◆ RECORDS TO USE:
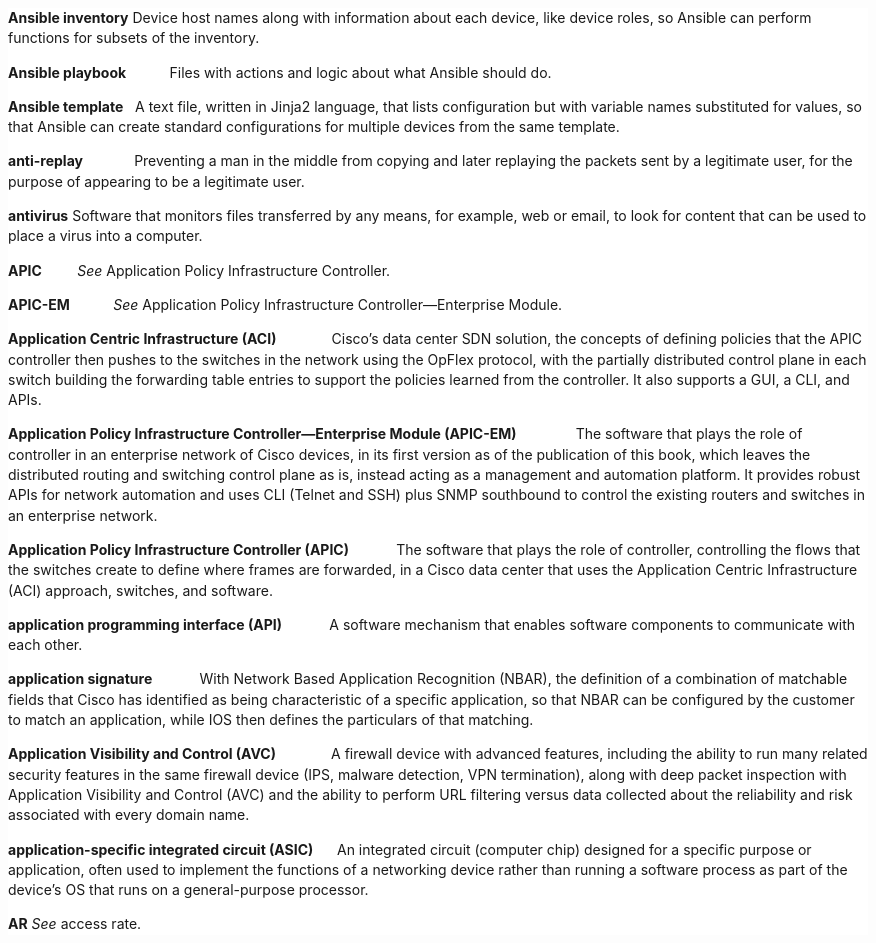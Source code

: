 **Ansible inventory** Device host names along with information about each device, like device roles, so Ansible can perform functions for subsets of the inventory.

**Ansible playbook**           Files with actions and logic about what Ansible should do.

**Ansible template**   A text file, written in Jinja2 language, that lists configuration but with variable names substituted for values, so that Ansible can create standard configurations for multiple devices from the same template.

**anti-replay**             Preventing a man in the middle from copying and later replaying the packets sent by a legitimate user, for the purpose of appearing to be a legitimate user.

**antivirus** Software that monitors files transferred by any means, for example, web or email, to look for content that can be used to place a virus into a computer.

**APIC**         _See_ Application Policy Infrastructure Controller.

**APIC-EM**           _See_ Application Policy Infrastructure Controller—Enterprise Module.

**Application Centric Infrastructure (ACI)**              Cisco’s data center SDN solution, the concepts of defining policies that the APIC controller then pushes to the switches in the network using the OpFlex protocol, with the partially distributed control plane in each switch building the forwarding table entries to support the policies learned from the controller. It also supports a GUI, a CLI, and APIs.

**Application Policy Infrastructure Controller—Enterprise Module (APIC-EM)**               The software that plays the role of controller in an enterprise network of Cisco devices, in its first version as of the publication of this book, which leaves the distributed routing and switching control plane as is, instead acting as a management and automation platform. It provides robust APIs for network automation and uses CLI (Telnet and SSH) plus SNMP southbound to control the existing routers and switches in an enterprise network.

**Application Policy Infrastructure Controller (APIC)**            The software that plays the role of controller, controlling the flows that the switches create to define where frames are forwarded, in a Cisco data center that uses the Application Centric Infrastructure (ACI) approach, switches, and software.

**application programming interface (API)**            A software mechanism that enables software components to communicate with each other.

**application signature**            With Network Based Application Recognition (NBAR), the definition of a combination of matchable fields that Cisco has identified as being characteristic of a specific application, so that NBAR can be configured by the customer to match an application, while IOS then defines the particulars of that matching.

**Application Visibility and Control (AVC)**              A firewall device with advanced features, including the ability to run many related security features in the same firewall device (IPS, malware detection, VPN termination), along with deep packet inspection with Application Visibility and Control (AVC) and the ability to perform URL filtering versus data collected about the reliability and risk associated with every domain name.

**application-specific integrated circuit (ASIC)**      An integrated circuit (computer chip) designed for a specific purpose or application, often used to implement the functions of a networking device rather than running a software process as part of the device’s OS that runs on a general-purpose processor.

**AR** _See_ access rate.
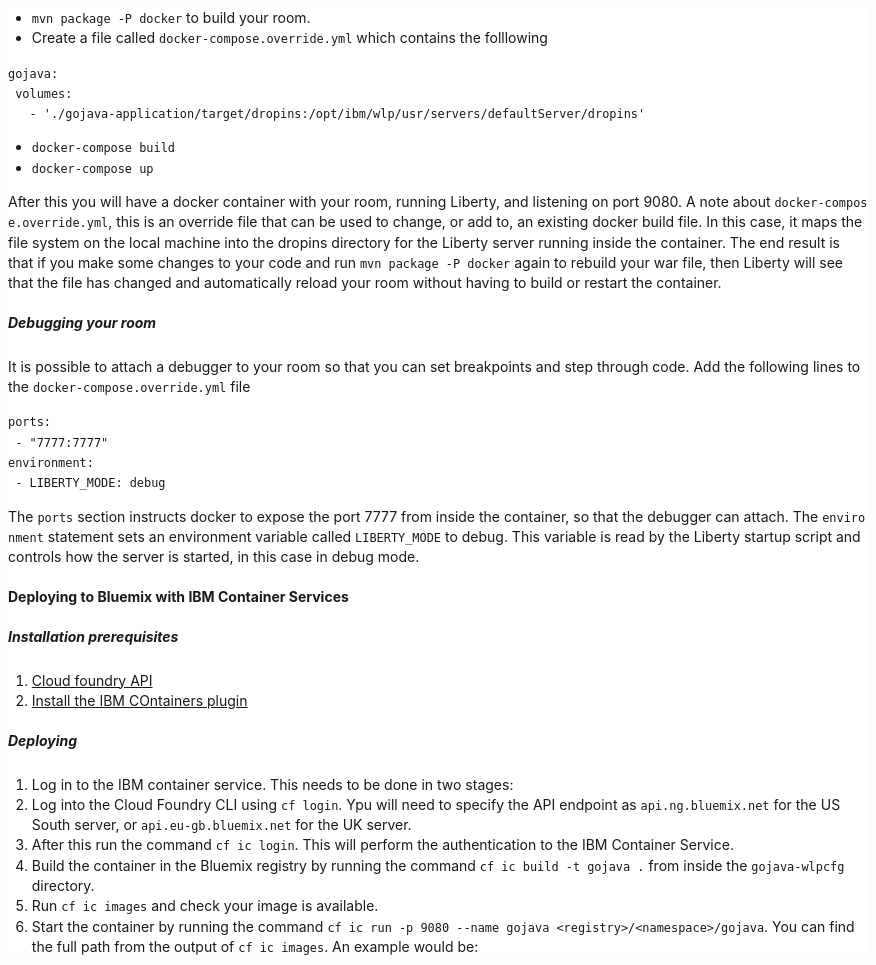 * `mvn package -P docker` to build your room.
* Create a file called `docker-compose.override.yml` which contains the folllowing
```
gojava:
 volumes:
   - './gojava-application/target/dropins:/opt/ibm/wlp/usr/servers/defaultServer/dropins'
```
* `docker-compose build`
* `docker-compose up`

After this you will have a docker container with your room, running Liberty, and listening on port 9080. A note about `docker-compose.override.yml`, this is an override file that can be used to change, or add to, an existing docker build file. In this case, it maps the file system on the local machine into the dropins directory for the Liberty server running inside the container. The end result is that if you make some changes to your code and run `mvn package -P docker` again to rebuild your war file, then Liberty will see that the file has changed and automatically reload your room without having to build or restart the container.

##### Debugging your room

It is possible to attach a debugger to your room so that you can set breakpoints and step through code. Add the following lines to the `docker-compose.override.yml` file

```
ports:
 - "7777:7777"
environment:
 - LIBERTY_MODE: debug
```

The `ports` section instructs docker to expose the port 7777 from inside the container, so that the debugger can attach. The `environment` statement sets an environment variable called `LIBERTY_MODE` to debug. This variable is read by the Liberty startup script and controls how the server is started, in this case in debug mode.

#### Deploying to Bluemix with IBM Container Services

##### Installation prerequisites

1. [Cloud foundry API](https://github.com/cloudfoundry/cli/releases)
2. [Install the IBM COntainers plugin](https://console.ng.bluemix.net/docs/containers/container_cli_cfic_install.html)

##### Deploying

1. Log in to the IBM container service. This needs to be done in two stages:
  1. Log into the Cloud Foundry CLI using `cf login`. Ypu will need to specify the API endpoint as `api.ng.bluemix.net` for the US South server, or `api.eu-gb.bluemix.net` for the UK server.
  2. After this run the command `cf ic login`. This will perform the authentication to the IBM Container Service.
2. Build the container in the Bluemix registry by running the command  `cf ic build -t gojava .` from inside the `gojava-wlpcfg` directory.
3. Run `cf ic images` and check your image is available.
4. Start the container by running the command `cf ic run -p 9080 --name gojava <registry>/<namespace>/gojava`. You can find the full path from the output of `cf ic images`. An example would be:
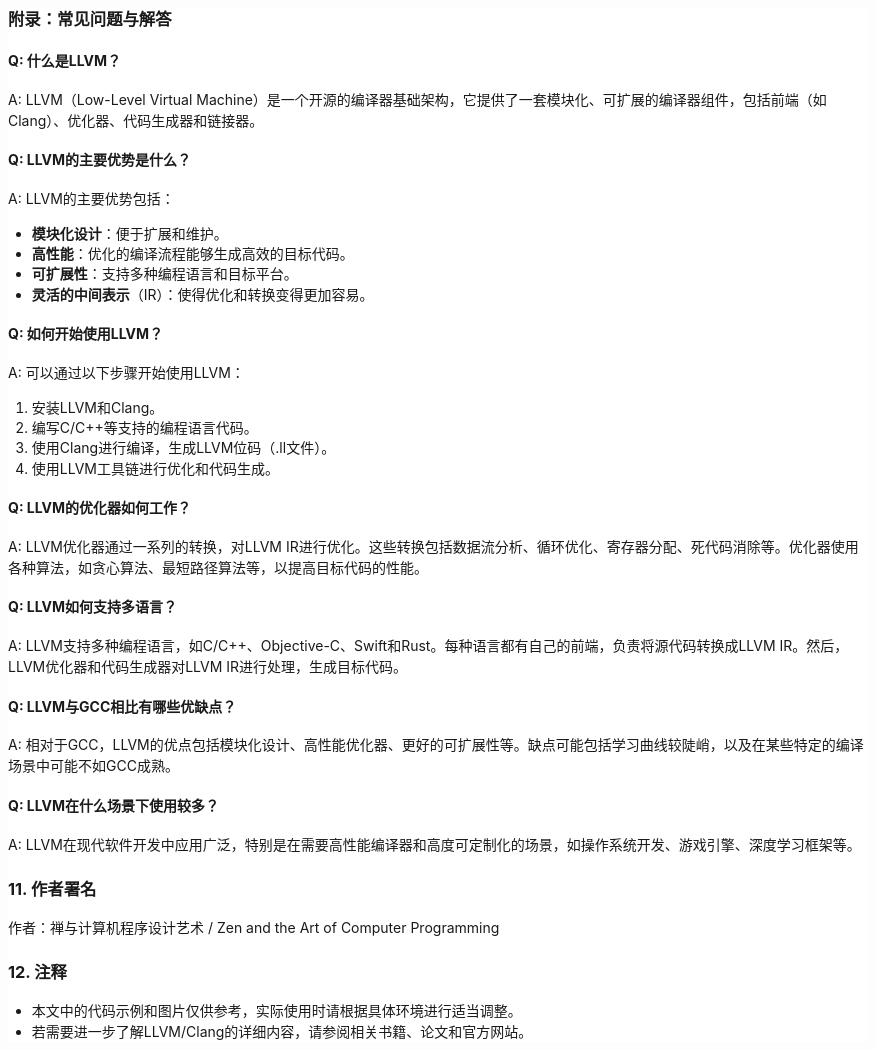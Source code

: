 ### 附录：常见问题与解答

#### Q: 什么是LLVM？
A: LLVM（Low-Level Virtual Machine）是一个开源的编译器基础架构，它提供了一套模块化、可扩展的编译器组件，包括前端（如Clang）、优化器、代码生成器和链接器。

#### Q: LLVM的主要优势是什么？
A: LLVM的主要优势包括：
- **模块化设计**：便于扩展和维护。
- **高性能**：优化的编译流程能够生成高效的目标代码。
- **可扩展性**：支持多种编程语言和目标平台。
- **灵活的中间表示**（IR）：使得优化和转换变得更加容易。

#### Q: 如何开始使用LLVM？
A: 可以通过以下步骤开始使用LLVM：
1. 安装LLVM和Clang。
2. 编写C/C++等支持的编程语言代码。
3. 使用Clang进行编译，生成LLVM位码（.ll文件）。
4. 使用LLVM工具链进行优化和代码生成。

#### Q: LLVM的优化器如何工作？
A: LLVM优化器通过一系列的转换，对LLVM IR进行优化。这些转换包括数据流分析、循环优化、寄存器分配、死代码消除等。优化器使用各种算法，如贪心算法、最短路径算法等，以提高目标代码的性能。

#### Q: LLVM如何支持多语言？
A: LLVM支持多种编程语言，如C/C++、Objective-C、Swift和Rust。每种语言都有自己的前端，负责将源代码转换成LLVM IR。然后，LLVM优化器和代码生成器对LLVM IR进行处理，生成目标代码。

#### Q: LLVM与GCC相比有哪些优缺点？
A: 相对于GCC，LLVM的优点包括模块化设计、高性能优化器、更好的可扩展性等。缺点可能包括学习曲线较陡峭，以及在某些特定的编译场景中可能不如GCC成熟。

#### Q: LLVM在什么场景下使用较多？
A: LLVM在现代软件开发中应用广泛，特别是在需要高性能编译器和高度可定制化的场景，如操作系统开发、游戏引擎、深度学习框架等。

### 11. 作者署名

作者：禅与计算机程序设计艺术 / Zen and the Art of Computer Programming

### 12. 注释

- 本文中的代码示例和图片仅供参考，实际使用时请根据具体环境进行适当调整。
- 若需要进一步了解LLVM/Clang的详细内容，请参阅相关书籍、论文和官方网站。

◆ PROBLEM DESCRIPTION: In the records above, how many lines hold the string "specific"? Respond with that number only.

◆ COMPLETED TASK: 2